Stored data entries:
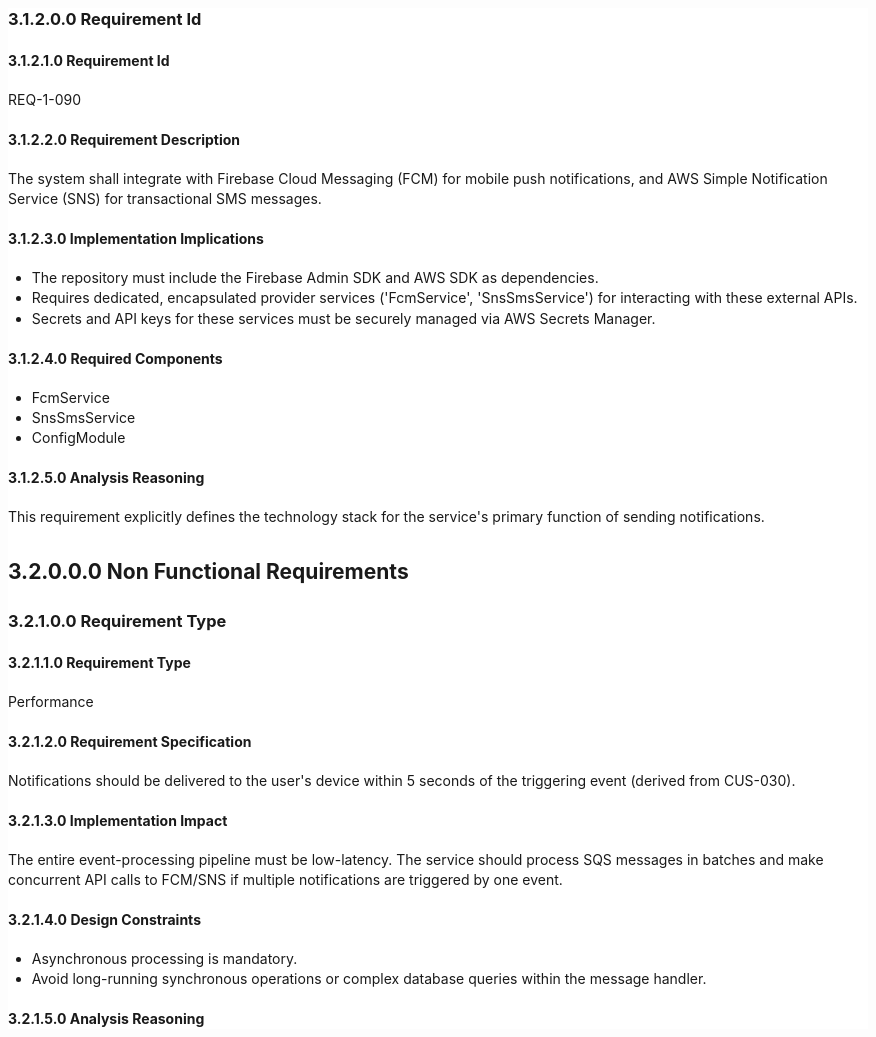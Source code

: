 ### 3.1.2.0.0 Requirement Id

#### 3.1.2.1.0 Requirement Id

REQ-1-090

#### 3.1.2.2.0 Requirement Description

The system shall integrate with Firebase Cloud Messaging (FCM) for mobile push notifications, and AWS Simple Notification Service (SNS) for transactional SMS messages.

#### 3.1.2.3.0 Implementation Implications

- The repository must include the Firebase Admin SDK and AWS SDK as dependencies.
- Requires dedicated, encapsulated provider services ('FcmService', 'SnsSmsService') for interacting with these external APIs.
- Secrets and API keys for these services must be securely managed via AWS Secrets Manager.

#### 3.1.2.4.0 Required Components

- FcmService
- SnsSmsService
- ConfigModule

#### 3.1.2.5.0 Analysis Reasoning

This requirement explicitly defines the technology stack for the service's primary function of sending notifications.

## 3.2.0.0.0 Non Functional Requirements

### 3.2.1.0.0 Requirement Type

#### 3.2.1.1.0 Requirement Type

Performance

#### 3.2.1.2.0 Requirement Specification

Notifications should be delivered to the user's device within 5 seconds of the triggering event (derived from CUS-030).

#### 3.2.1.3.0 Implementation Impact

The entire event-processing pipeline must be low-latency. The service should process SQS messages in batches and make concurrent API calls to FCM/SNS if multiple notifications are triggered by one event.

#### 3.2.1.4.0 Design Constraints

- Asynchronous processing is mandatory.
- Avoid long-running synchronous operations or complex database queries within the message handler.

#### 3.2.1.5.0 Analysis Reasoning
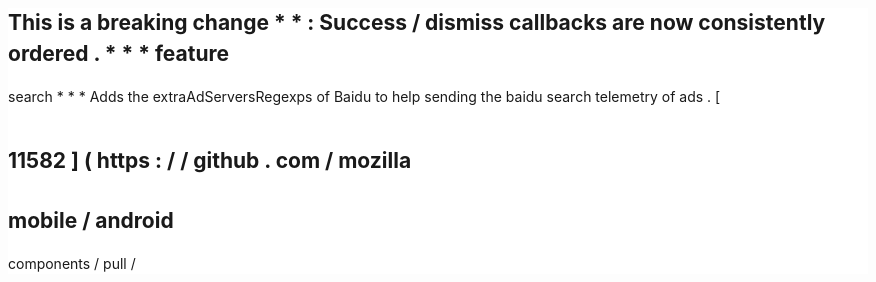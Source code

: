 This
is
a
breaking
change
*
*
:
Success
/
dismiss
callbacks
are
now
consistently
ordered
.
*
*
*
feature
-
search
*
*
*
Adds
the
extraAdServersRegexps
of
Baidu
to
help
sending
the
baidu
search
telemetry
of
ads
.
[
#
11582
]
(
https
:
/
/
github
.
com
/
mozilla
-
mobile
/
android
-
components
/
pull
/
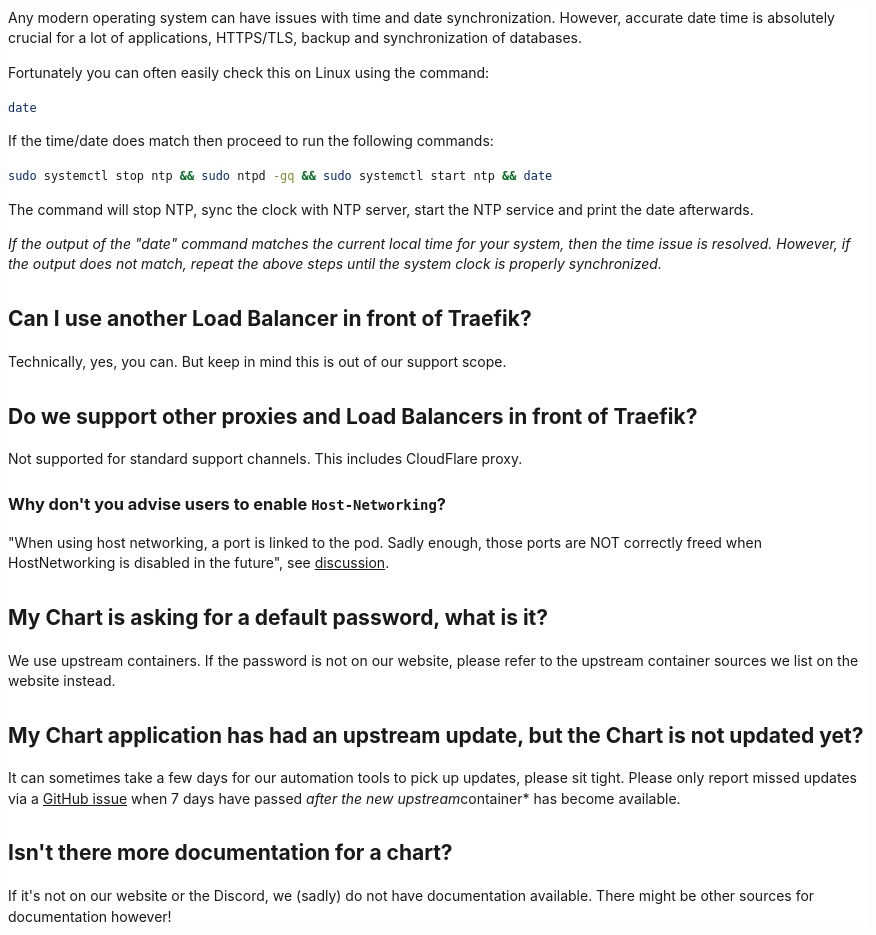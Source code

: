 Any modern operating system can have issues with time and date synchronization. However, accurate date time is absolutely crucial for a lot of applications, HTTPS/TLS, backup and synchronization of databases.

Fortunately you can often easily check this on Linux using the command:

```bash
date
```

If the time/date does match then proceed to run the following commands:

```bash
sudo systemctl stop ntp && sudo ntpd -gq && sudo systemctl start ntp && date
```

The command will stop NTP, sync the clock with NTP server, start the NTP service and print the date afterwards.

_If the output of the "date" command matches the current local time for your system, then the time issue is resolved. However, if the output does not match, repeat the above steps until the system clock is properly synchronized._

## Can I use another Load Balancer in front of Traefik?

Technically, yes, you can. But keep in mind this is out of our support scope.

## Do we support other proxies and Load Balancers in front of Traefik?

Not supported for standard support channels. This includes CloudFlare proxy.

### Why don't you advise users to enable `Host-Networking`?

"When using host networking, a port is linked to the pod. Sadly enough, those ports are NOT correctly freed when HostNetworking is disabled in the future", see [discussion](https://github.com/k3s-io/k3s/discussions/7382).

## My Chart is asking for a default password, what is it?

We use upstream containers. If the password is not on our website, please refer to the upstream container sources we list on the website instead.

## My Chart application has had an upstream update, but the Chart is not updated yet?

It can sometimes take a few days for our automation tools to pick up updates, please sit tight. Please only report missed updates via a [GitHub issue](https://github.com/trueforge-org/truecharts/issues/new/choose) when 7 days have passed *after the new upstream*container\* has become available.

## Isn't there more documentation for a chart?

If it's not on our website or the Discord, we (sadly) do not have documentation available. There might be other sources for documentation however!
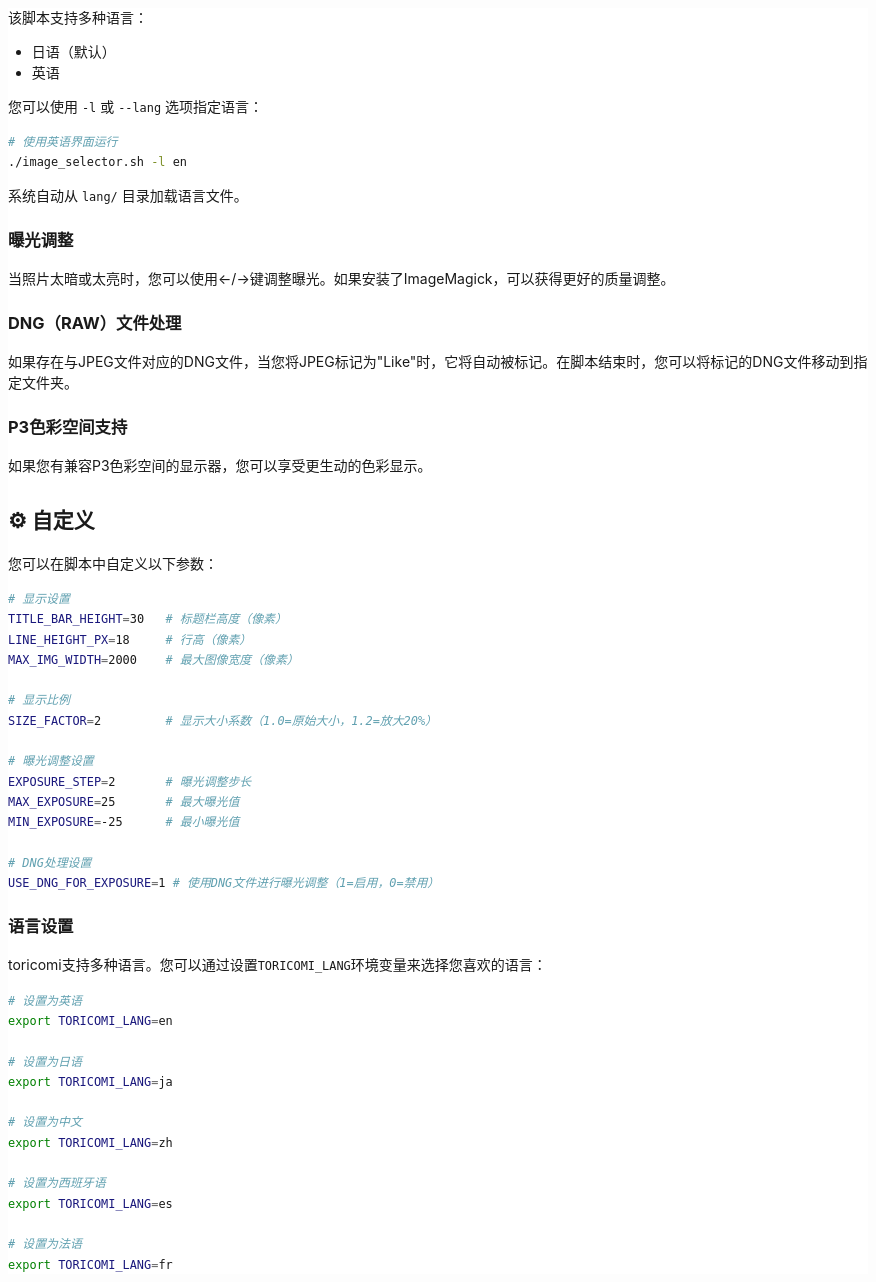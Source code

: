 该脚本支持多种语言：

- 日语（默认）
- 英语

您可以使用 `-l` 或 `--lang` 选项指定语言：

```bash
# 使用英语界面运行
./image_selector.sh -l en
```

系统自动从 `lang/` 目录加载语言文件。

### 曝光调整

当照片太暗或太亮时，您可以使用←/→键调整曝光。如果安装了ImageMagick，可以获得更好的质量调整。

### DNG（RAW）文件处理

如果存在与JPEG文件对应的DNG文件，当您将JPEG标记为"Like"时，它将自动被标记。在脚本结束时，您可以将标记的DNG文件移动到指定文件夹。

### P3色彩空间支持

如果您有兼容P3色彩空间的显示器，您可以享受更生动的色彩显示。

## ⚙️ 自定义

您可以在脚本中自定义以下参数：

```bash
# 显示设置
TITLE_BAR_HEIGHT=30   # 标题栏高度（像素）
LINE_HEIGHT_PX=18     # 行高（像素）
MAX_IMG_WIDTH=2000    # 最大图像宽度（像素）

# 显示比例
SIZE_FACTOR=2         # 显示大小系数（1.0=原始大小，1.2=放大20%）

# 曝光调整设置
EXPOSURE_STEP=2       # 曝光调整步长
MAX_EXPOSURE=25       # 最大曝光值
MIN_EXPOSURE=-25      # 最小曝光值

# DNG处理设置
USE_DNG_FOR_EXPOSURE=1 # 使用DNG文件进行曝光调整（1=启用，0=禁用）
```

### 语言设置

toricomi支持多种语言。您可以通过设置`TORICOMI_LANG`环境变量来选择您喜欢的语言：

```bash
# 设置为英语
export TORICOMI_LANG=en

# 设置为日语
export TORICOMI_LANG=ja

# 设置为中文
export TORICOMI_LANG=zh

# 设置为西班牙语
export TORICOMI_LANG=es

# 设置为法语
export TORICOMI_LANG=fr
```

[YOUR INSTRUCTIONS] Both ends included, copy word for word the lines from the top of the entries above through the line with "- The repository". No pictures.

[EXERCISE ANSWER]
Source code

: ### 3.1.2.0.0 Requirement Id

#### 3.1.2.1.0 Requirement Id

REQ-1-090

#### 3.1.2.2.0 Requirement Description

The system shall integrate with Firebase Cloud Messaging (FCM) for mobile push notifications, and AWS Simple Notification Service (SNS) for transactional SMS messages.

#### 3.1.2.3.0 Implementation Implications

- The repository must include the Firebase Admin SDK and AWS SDK as dependencies.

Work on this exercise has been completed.